We considered this course to be mastery-based and adaptive, although we provided greater structure for students that I have seen in some adaptive learning courses.
I hope this helps and look forward to insight from others!
Thank you. This is really helpful ericwerth. How did facilitators learn that students needed more content? And do you (they) know what kind of content students needed? To me this is crucial as it will help in the ensuing iteration of the course to relook at those content and how they could be utilized and possible rearrange for differentiated content.
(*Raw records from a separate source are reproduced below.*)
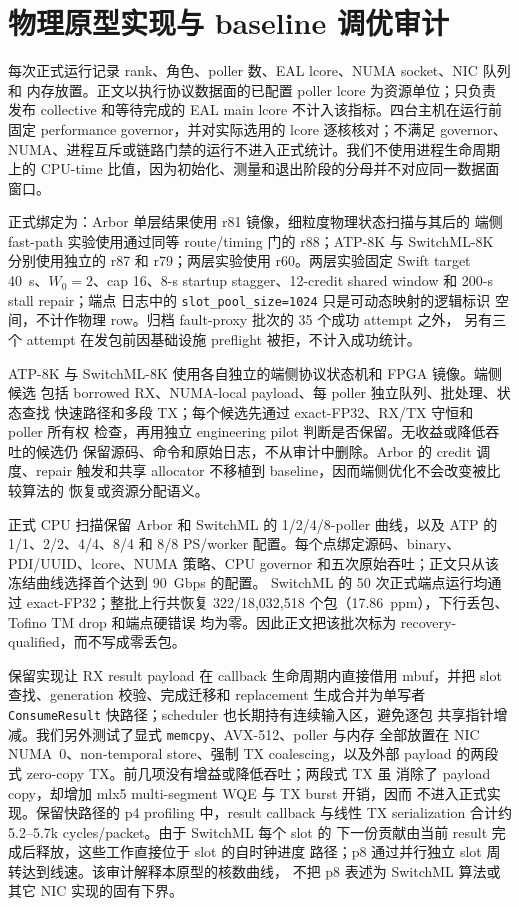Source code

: \appendix

\chapter{物理原型实现与 baseline 调优审计}
\label{app:physical-implementation-audit}

每次正式运行记录 rank、角色、poller 数、EAL lcore、NUMA socket、NIC 队列和
内存放置。正文以执行协议数据面的已配置 poller lcore 为资源单位；只负责
发布 collective 和等待完成的 EAL main lcore 不计入该指标。四台主机在运行前
固定 performance governor，并对实际选用的 lcore 逐核核对；不满足 governor、
NUMA、进程互斥或链路门禁的运行不进入正式统计。我们不使用进程生命周期上的
CPU-time 比值，因为初始化、测量和退出阶段的分母并不对应同一数据面窗口。

正式绑定为：Arbor 单层结果使用 r81 镜像，细粒度物理状态扫描与其后的
端侧 fast-path 实验使用通过同等 route/timing 门的 r88；ATP-8K 与
SwitchML-8K 分别使用独立的 r87 和 r79；两层实验使用 r60。两层实验固定
Swift target 40~\textmu s、$W_0=2$、cap 16、8-\textmu s startup
stagger、12-credit shared window 和 200-\textmu s stall repair；端点
日志中的 \texttt{slot\_pool\_size=1024} 只是可动态映射的逻辑标识
空间，不计作物理 row。归档 fault-proxy 批次的 35 个成功 attempt 之外，
另有三个 attempt 在发包前因基础设施 preflight 被拒，不计入成功统计。

ATP-8K 与 SwitchML-8K 使用各自独立的端侧协议状态机和 FPGA 镜像。端侧候选
包括 borrowed RX、NUMA-local payload、每 poller 独立队列、批处理、状态查找
快速路径和多段 TX；每个候选先通过 exact-FP32、RX/TX 守恒和 poller 所有权
检查，再用独立 engineering pilot 判断是否保留。无收益或降低吞吐的候选仍
保留源码、命令和原始日志，不从审计中删除。Arbor 的 credit 调度、repair
触发和共享 allocator 不移植到 baseline，因而端侧优化不会改变被比较算法的
恢复或资源分配语义。

正式 CPU 扫描保留 Arbor 和 SwitchML 的 1/2/4/8-poller 曲线，以及 ATP
的 1/1、2/2、4/4、8/4 和 8/8 PS/worker 配置。每个点绑定源码、binary、
PDI/UUID、lcore、NUMA 策略、CPU governor 和五次原始吞吐；正文只从该
冻结曲线选择首个达到 90~Gbps 的配置。
SwitchML 的 50 次正式端点运行均通过 exact-FP32；整批上行共恢复
322/18,032,518 个包（17.86~ppm），下行丢包、Tofino TM drop 和端点硬错误
均为零。因此正文把该批次标为 recovery-qualified，而不写成零丢包。

保留实现让 RX result payload 在 callback 生命周期内直接借用 mbuf，并把
slot 查找、generation 校验、完成迁移和 replacement 生成合并为单写者
\texttt{ConsumeResult} 快路径；scheduler 也长期持有连续输入区，避免逐包
共享指针增减。我们另外测试了显式 \texttt{memcpy}、AVX-512、poller 与内存
全部放置在 NIC NUMA~0、non-temporal store、强制 TX coalescing，以及外部
payload 的两段式 zero-copy TX。前几项没有增益或降低吞吐；两段式 TX 虽
消除了 payload copy，却增加 mlx5 multi-segment WQE 与 TX burst 开销，因而
不进入正式实现。保留快路径的 p4 profiling 中，result callback 与线性 TX
serialization 合计约 5.2--5.7k cycles/packet。由于 SwitchML 每个 slot 的
下一份贡献由当前 result 完成后释放，这些工作直接位于 slot 的自时钟进度
路径；p8 通过并行独立 slot 周转达到线速。该审计解释本原型的核数曲线，
不把 p8 表述为 SwitchML 算法或其它 NIC 实现的固有下界。

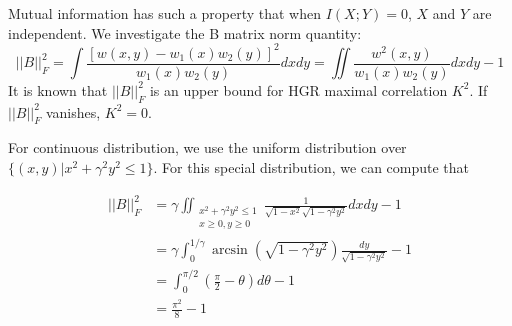 \documentclass{article}
\begin{document}
	Mutual information has such a property that when $I(X;Y)=0$, $X$
	and $Y$ are independent. We investigate
	the B matrix norm quantity:
	\begin{equation}
	||B||^2_F = \int \frac{[w(x,y)-w_1(x)w_2(y)]^2}{w_1(x)w_2(y)} dxdy= \iint  \frac{w^2(x,y)}{w_1(x)w_2(y)} dxdy-1
	\end{equation}
	It is known that $||B||^2_F$ is an upper bound for HGR maximal correlation $K^2$.
	If $||B||^2_F$ vanishes, $K^2=0$.
	
	For continuous distribution, we use the uniform distribution over
	$\{(x,y) | x^2 + \gamma^2 y^2 \leq 1 \}$.
	For this special distribution, we can compute that
	
	\begin{align*}
	||B||^2_F & = \gamma \iint_{\substack{x^2+\gamma^2 y^2\leq 1\\x\geq 0, y \geq 0}} \frac{1}{\sqrt{1-x^2}\sqrt{1-\gamma^2 y^2}}
	dxdy -1\\
	& = \gamma \int_{0}^{1/\gamma} \arcsin(\sqrt{1-\gamma^2 y^2}) \frac{dy}{\sqrt{1-\gamma^2y^2}} -1\\
	& = \int_0^{\pi/2}(\frac{\pi}{2} - \theta) d\theta -1 \\
	& = \frac{\pi^2}{8} - 1
	\end{align*}
	
\end{document}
Good question wanfareed. This happened in a variety of ways. One of the primary tools was the coach dashboard within Khan Academy. The facilitator would access at this frequently and get very detailed information on the activity of student's within KA as well as their mastery level. The faculty member teaching the class would look for areas of concern, primarily lack of activity and areas where Khan indicated students were struggling, and reach out to determine what support was needed. The three quizzes in Canvas provided another check point. As I mentioned earlier, these were primarily to help keep students on a reasonable pace and help prevent procrastination, but also served as a way outside of Khan Academy to determine where students were performing well and where they were struggling. Lastly, we contacted students following the course to get feedback on what could be improved for future courses.
I am a big fan of adaptive learning, and if you or your facilitators teach a course where content is covered in KA, I would highly suggest you check into how this might fit into class. One of the interesting dynamics we ran in to, not surprisingly, is the very different needs of students in a course with set start and end dates. There were students who clearly already had competency in some course content when they began as well as others who struggled because they were missing much knowledge we considered a pre-requisite to the class. We recognized, however, that this is the case in most of our classes but we often don't take the time to assess this or focus on building mastery in these areas of weakness when it isn't part of our own curriculum.
This is very interesting Deactivated user. So KA actually played a crucial role in the entire process. We probably need to rely on human side a wee bit more for our initial run. We will use external resources but these may be of different sorts and from different sources (not a single place like KA). I hope to be able to use the readily available analytics to help with this as well.
Thanks again for the insights!
I have been using Smart Sparrow for adaptive lesson integration into CANVAS. You can develop simple lessons yourself - work is involved with scoring mechanisms though. The scores are automatically moved to the CANVAS grade book. Cost is about $15/student. Getting Started on Smart Sparrow Adaptive Platform – The Numerical Methods Guy http://smartsparrow.com
Hi @kaw Can I ask how this works? Are students going offsite to complete the work built in smartsparrow? How does it integrate back to canvas? Is it set up as an assignment with an 'external tool'?
I've never been able to use smart sparrow outside of trial but it is one platform I am truly impressed with and would love to use more in the future. Just never had the opportunity to use it in conjunction with canvas.